What does k stand for here? As someone that never encountered this
function before I find both names equally confusing. If I understand
what the function is supposed to be doing, I think largest() would be
much more descriptive.
`k` is the number of elements to return. `largest()` can connote that it's only returning the one largest value. It's fairly typical to include a dummy variable (`k` or `n`) in the name to indicate that the function lets you specify how many you want. See, for example, the stdlib `heapq` module's `nlargest()` function.

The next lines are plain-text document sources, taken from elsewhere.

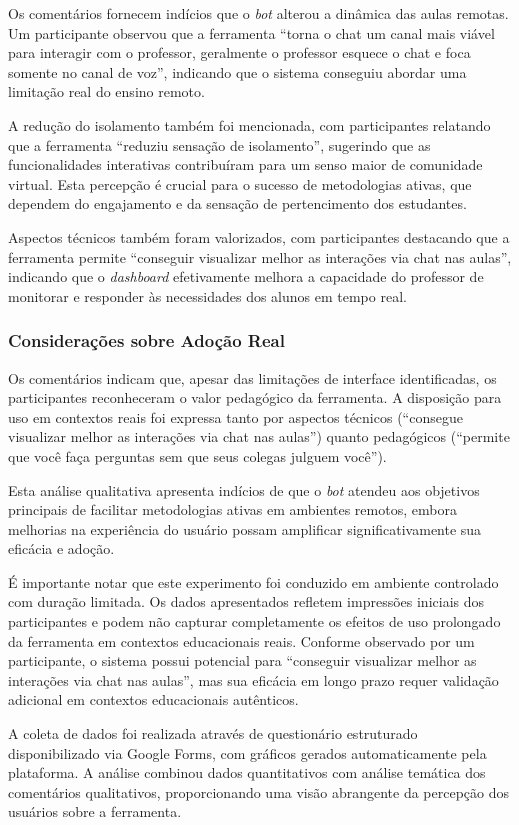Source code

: Os comentários fornecem indícios que o \textit{bot} alterou a dinâmica das aulas
remotas. Um participante observou que a ferramenta ``torna o chat um canal mais
viável para interagir com o professor, geralmente o professor esquece o chat e
foca somente no canal de voz'', indicando que o sistema conseguiu abordar uma
limitação real do ensino remoto.

A redução do isolamento também foi mencionada, com participantes relatando que a
ferramenta ``reduziu sensação de isolamento'', sugerindo que as funcionalidades
interativas contribuíram para um senso maior de comunidade virtual. Esta
percepção é crucial para o sucesso de metodologias ativas, que dependem do
engajamento e da sensação de pertencimento dos estudantes.

Aspectos técnicos também foram valorizados, com participantes destacando que a
ferramenta permite ``conseguir visualizar melhor as interações via chat nas
aulas'', indicando que o \textit{dashboard} efetivamente melhora a capacidade do
professor de monitorar e responder às necessidades dos alunos em tempo real.

\subsubsection{Considerações sobre Adoção Real}
\label{subsec:consideracoes-adocao-real}

Os comentários indicam que, apesar das limitações de interface identificadas, os
participantes reconheceram o valor pedagógico da ferramenta. A disposição para
uso em contextos reais foi expressa tanto por aspectos técnicos (``consegue
visualizar melhor as interações via chat nas aulas'') quanto pedagógicos
(``permite que você faça perguntas sem que seus colegas julguem você'').

Esta análise qualitativa apresenta indícios de que o \textit{bot} atendeu aos
objetivos principais de facilitar metodologias ativas em ambientes remotos,
embora melhorias na experiência do usuário possam amplificar significativamente
sua eficácia e adoção.

É importante notar que este experimento foi conduzido em ambiente controlado
com duração limitada. Os dados apresentados refletem impressões iniciais dos
participantes e podem não capturar completamente os efeitos de uso prolongado
da ferramenta em contextos educacionais reais. Conforme observado por um
participante, o sistema possui potencial para ``conseguir visualizar melhor as
interações via chat nas aulas'', mas sua eficácia em longo prazo requer
validação adicional em contextos educacionais autênticos.

A coleta de dados foi realizada através de questionário estruturado
disponibilizado via Google Forms, com gráficos gerados automaticamente pela
plataforma. A análise combinou dados quantitativos com análise temática dos
comentários qualitativos, proporcionando uma visão abrangente da percepção dos
usuários sobre a ferramenta.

"top-k" comes from the ML community where this function is used to evaluate classification models (`k` instead of `n` being largely an accident of history, I imagine). In many classification problems, the number of classes is very large, and they are very related to each other. For example, ImageNet has a lot of different dog breeds broken out as separate classes. In order to get a more balanced view of the relative performance of the classification models, you often want to check whether the correct class is in the top 5 classes (or whatever `k` is appropriate) that the model predicted for the example, not just the one class that the model says is the most likely. "5 largest" doesn't really work in the sentences that one usually writes when talking about ML classifiers; they are talking about the 5 classes that are associated with the 5 largest values from the predictor, not the values themselves. So "top k" is what gets used in ML discussions, and that transfers over to the name of the function in ML libraries.
It is a top-down reflection of the higher level thing that people want to compute (in that context) rather than a bottom-up description of how the function is manipulating the input, if that makes sense. Either one is a valid way to name things. There is a lot to be said for numpy's domain-agnostic nature that we should prefer the bottom-up description style of naming. However, we are also in the midst of a diversifying ecosystem of array libraries, largely driven by the ML domain, and adopting some of that terminology when we try to enhance our interoperability with those libraries is also a factor to be considered.